• STUDY MATERIAL
◆ ◆ ◆
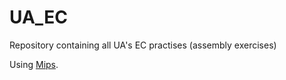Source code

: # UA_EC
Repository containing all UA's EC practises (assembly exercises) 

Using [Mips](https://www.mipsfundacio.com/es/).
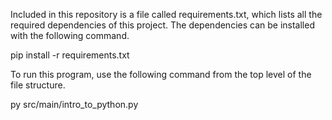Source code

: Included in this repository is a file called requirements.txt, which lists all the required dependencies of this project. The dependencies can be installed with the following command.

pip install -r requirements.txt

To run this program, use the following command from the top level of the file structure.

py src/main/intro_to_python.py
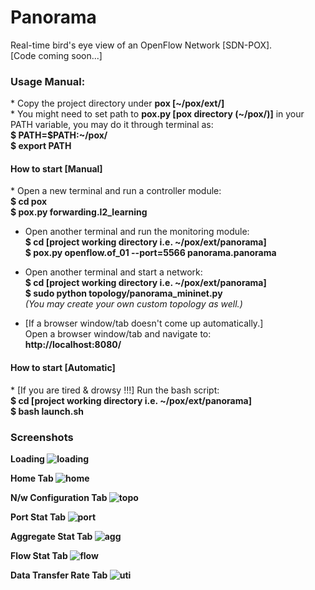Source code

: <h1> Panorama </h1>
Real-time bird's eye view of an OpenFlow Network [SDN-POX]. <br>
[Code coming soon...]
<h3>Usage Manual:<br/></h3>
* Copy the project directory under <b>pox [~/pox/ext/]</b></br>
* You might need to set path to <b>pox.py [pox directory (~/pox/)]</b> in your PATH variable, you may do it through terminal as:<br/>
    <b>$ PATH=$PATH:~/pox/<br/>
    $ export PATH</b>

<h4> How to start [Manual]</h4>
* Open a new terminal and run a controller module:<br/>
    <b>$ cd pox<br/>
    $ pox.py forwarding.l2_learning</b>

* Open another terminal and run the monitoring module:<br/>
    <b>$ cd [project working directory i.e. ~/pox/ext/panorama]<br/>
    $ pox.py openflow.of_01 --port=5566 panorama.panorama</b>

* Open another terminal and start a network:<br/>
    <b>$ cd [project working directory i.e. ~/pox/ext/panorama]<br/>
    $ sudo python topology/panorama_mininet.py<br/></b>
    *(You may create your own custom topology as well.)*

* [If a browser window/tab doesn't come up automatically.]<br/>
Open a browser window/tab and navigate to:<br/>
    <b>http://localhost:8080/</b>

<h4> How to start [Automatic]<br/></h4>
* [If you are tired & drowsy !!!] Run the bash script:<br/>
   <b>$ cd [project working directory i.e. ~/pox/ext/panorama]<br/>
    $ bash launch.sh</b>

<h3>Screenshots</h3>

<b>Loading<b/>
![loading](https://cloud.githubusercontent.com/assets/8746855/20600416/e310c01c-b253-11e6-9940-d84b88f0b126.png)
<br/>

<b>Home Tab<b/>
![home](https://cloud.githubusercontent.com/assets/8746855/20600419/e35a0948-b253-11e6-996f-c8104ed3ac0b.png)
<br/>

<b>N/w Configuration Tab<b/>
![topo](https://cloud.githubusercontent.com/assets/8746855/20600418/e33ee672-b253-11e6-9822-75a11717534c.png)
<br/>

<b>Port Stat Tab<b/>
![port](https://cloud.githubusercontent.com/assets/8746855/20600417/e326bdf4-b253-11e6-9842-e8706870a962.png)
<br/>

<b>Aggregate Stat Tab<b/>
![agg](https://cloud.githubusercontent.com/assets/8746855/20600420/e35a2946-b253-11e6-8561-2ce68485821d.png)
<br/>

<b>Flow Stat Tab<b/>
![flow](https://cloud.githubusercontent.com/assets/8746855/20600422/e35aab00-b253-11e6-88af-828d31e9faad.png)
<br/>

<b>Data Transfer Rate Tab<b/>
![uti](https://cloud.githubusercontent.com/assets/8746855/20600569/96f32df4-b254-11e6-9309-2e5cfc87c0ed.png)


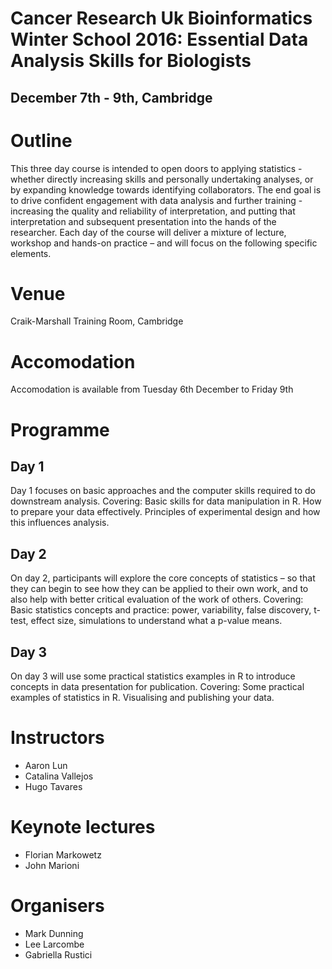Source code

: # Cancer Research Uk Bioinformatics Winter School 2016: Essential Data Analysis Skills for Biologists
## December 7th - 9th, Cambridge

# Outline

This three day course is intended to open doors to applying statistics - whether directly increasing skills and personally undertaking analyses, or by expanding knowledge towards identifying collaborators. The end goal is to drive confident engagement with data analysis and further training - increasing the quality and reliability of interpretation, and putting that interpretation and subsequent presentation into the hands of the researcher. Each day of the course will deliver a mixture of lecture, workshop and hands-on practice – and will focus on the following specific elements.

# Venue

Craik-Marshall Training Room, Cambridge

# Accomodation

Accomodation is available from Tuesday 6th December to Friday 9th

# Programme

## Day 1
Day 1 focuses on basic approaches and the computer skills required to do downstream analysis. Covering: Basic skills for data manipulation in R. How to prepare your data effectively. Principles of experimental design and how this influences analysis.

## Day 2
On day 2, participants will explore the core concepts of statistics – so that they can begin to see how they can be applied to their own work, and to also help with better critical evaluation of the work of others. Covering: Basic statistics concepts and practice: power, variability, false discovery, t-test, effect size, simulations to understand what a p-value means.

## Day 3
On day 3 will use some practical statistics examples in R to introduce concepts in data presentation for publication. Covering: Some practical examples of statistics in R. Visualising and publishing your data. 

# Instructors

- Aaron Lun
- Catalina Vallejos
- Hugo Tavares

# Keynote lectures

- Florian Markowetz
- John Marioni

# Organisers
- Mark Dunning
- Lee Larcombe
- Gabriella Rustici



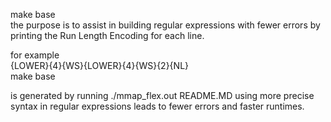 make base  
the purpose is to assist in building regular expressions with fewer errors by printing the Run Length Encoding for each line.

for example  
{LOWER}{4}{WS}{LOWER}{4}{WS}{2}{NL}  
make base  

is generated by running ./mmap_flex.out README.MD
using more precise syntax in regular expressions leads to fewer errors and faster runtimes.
◆ ◆ ◆
• THE TASK
Leave out the pictures and set down everything else in the entries above exactly.

• OUTPUT BELOW
Source code

: # UA_EC
Repository containing all UA's EC practises (assembly exercises) 

Using [Mips](https://www.mipsfundacio.com/es/).
Source code

: Included in this repository is a file called requirements.txt, which lists all the required dependencies of this project. The dependencies can be installed with the following command.

pip install -r requirements.txt

To run this program, use the following command from the top level of the file structure.

py src/main/intro_to_python.py
Source code

: <h1> Panorama </h1>
Real-time bird's eye view of an OpenFlow Network [SDN-POX]. <br>
[Code coming soon...]
<h3>Usage Manual:<br/></h3>
* Copy the project directory under <b>pox [~/pox/ext/]</b></br>
* You might need to set path to <b>pox.py [pox directory (~/pox/)]</b> in your PATH variable, you may do it through terminal as:<br/>
    <b>$ PATH=$PATH:~/pox/<br/>
    $ export PATH</b>

<h4> How to start [Manual]</h4>
* Open a new terminal and run a controller module:<br/>
    <b>$ cd pox<br/>
    $ pox.py forwarding.l2_learning</b>

* Open another terminal and run the monitoring module:<br/>
    <b>$ cd [project working directory i.e. ~/pox/ext/panorama]<br/>
    $ pox.py openflow.of_01 --port=5566 panorama.panorama</b>

* Open another terminal and start a network:<br/>
    <b>$ cd [project working directory i.e. ~/pox/ext/panorama]<br/>
    $ sudo python topology/panorama_mininet.py<br/></b>
    *(You may create your own custom topology as well.)*

* [If a browser window/tab doesn't come up automatically.]<br/>
Open a browser window/tab and navigate to:<br/>
    <b>http://localhost:8080/</b>

<h4> How to start [Automatic]<br/></h4>
* [If you are tired & drowsy !!!] Run the bash script:<br/>
   <b>$ cd [project working directory i.e. ~/pox/ext/panorama]<br/>
    $ bash launch.sh</b>

<h3>Screenshots</h3>

<b>Loading<b/>
![loading](https://cloud.githubusercontent.com/assets/8746855/20600416/e310c01c-b253-11e6-9940-d84b88f0b126.png)
<br/>

<b>Home Tab<b/>
![home](https://cloud.githubusercontent.com/assets/8746855/20600419/e35a0948-b253-11e6-996f-c8104ed3ac0b.png)
<br/>

<b>N/w Configuration Tab<b/>
![topo](https://cloud.githubusercontent.com/assets/8746855/20600418/e33ee672-b253-11e6-9822-75a11717534c.png)
<br/>

<b>Port Stat Tab<b/>
![port](https://cloud.githubusercontent.com/assets/8746855/20600417/e326bdf4-b253-11e6-9842-e8706870a962.png)
<br/>

<b>Aggregate Stat Tab<b/>
![agg](https://cloud.githubusercontent.com/assets/8746855/20600420/e35a2946-b253-11e6-8561-2ce68485821d.png)
<br/>

<b>Flow Stat Tab<b/>
![flow](https://cloud.githubusercontent.com/assets/8746855/20600422/e35aab00-b253-11e6-88af-828d31e9faad.png)
<br/>

<b>Data Transfer Rate Tab<b/>
![uti](https://cloud.githubusercontent.com/assets/8746855/20600569/96f32df4-b254-11e6-9309-2e5cfc87c0ed.png)


Source code

: # Cancer Research Uk Bioinformatics Winter School 2016: Essential Data Analysis Skills for Biologists
## December 7th - 9th, Cambridge

# Outline

This three day course is intended to open doors to applying statistics - whether directly increasing skills and personally undertaking analyses, or by expanding knowledge towards identifying collaborators. The end goal is to drive confident engagement with data analysis and further training - increasing the quality and reliability of interpretation, and putting that interpretation and subsequent presentation into the hands of the researcher. Each day of the course will deliver a mixture of lecture, workshop and hands-on practice – and will focus on the following specific elements.

# Venue

Craik-Marshall Training Room, Cambridge

# Accomodation

Accomodation is available from Tuesday 6th December to Friday 9th

# Programme

## Day 1
Day 1 focuses on basic approaches and the computer skills required to do downstream analysis. Covering: Basic skills for data manipulation in R. How to prepare your data effectively. Principles of experimental design and how this influences analysis.

## Day 2
On day 2, participants will explore the core concepts of statistics – so that they can begin to see how they can be applied to their own work, and to also help with better critical evaluation of the work of others. Covering: Basic statistics concepts and practice: power, variability, false discovery, t-test, effect size, simulations to understand what a p-value means.

## Day 3
On day 3 will use some practical statistics examples in R to introduce concepts in data presentation for publication. Covering: Some practical examples of statistics in R. Visualising and publishing your data. 

# Instructors

- Aaron Lun
- Catalina Vallejos
- Hugo Tavares

# Keynote lectures

- Florian Markowetz
- John Marioni

# Organisers
- Mark Dunning
- Lee Larcombe
- Gabriella Rustici



 make base  
the purpose is to assist in building regular expressions with fewer errors by printing the Run Length Encoding for each line.

for example  
{LOWER}{4}{WS}{LOWER}{4}{WS}{2}{NL}  
make base  

is generated by running ./mmap_flex.out README.MD
using more precise syntax in regular expressions leads to fewer errors and faster runtimes.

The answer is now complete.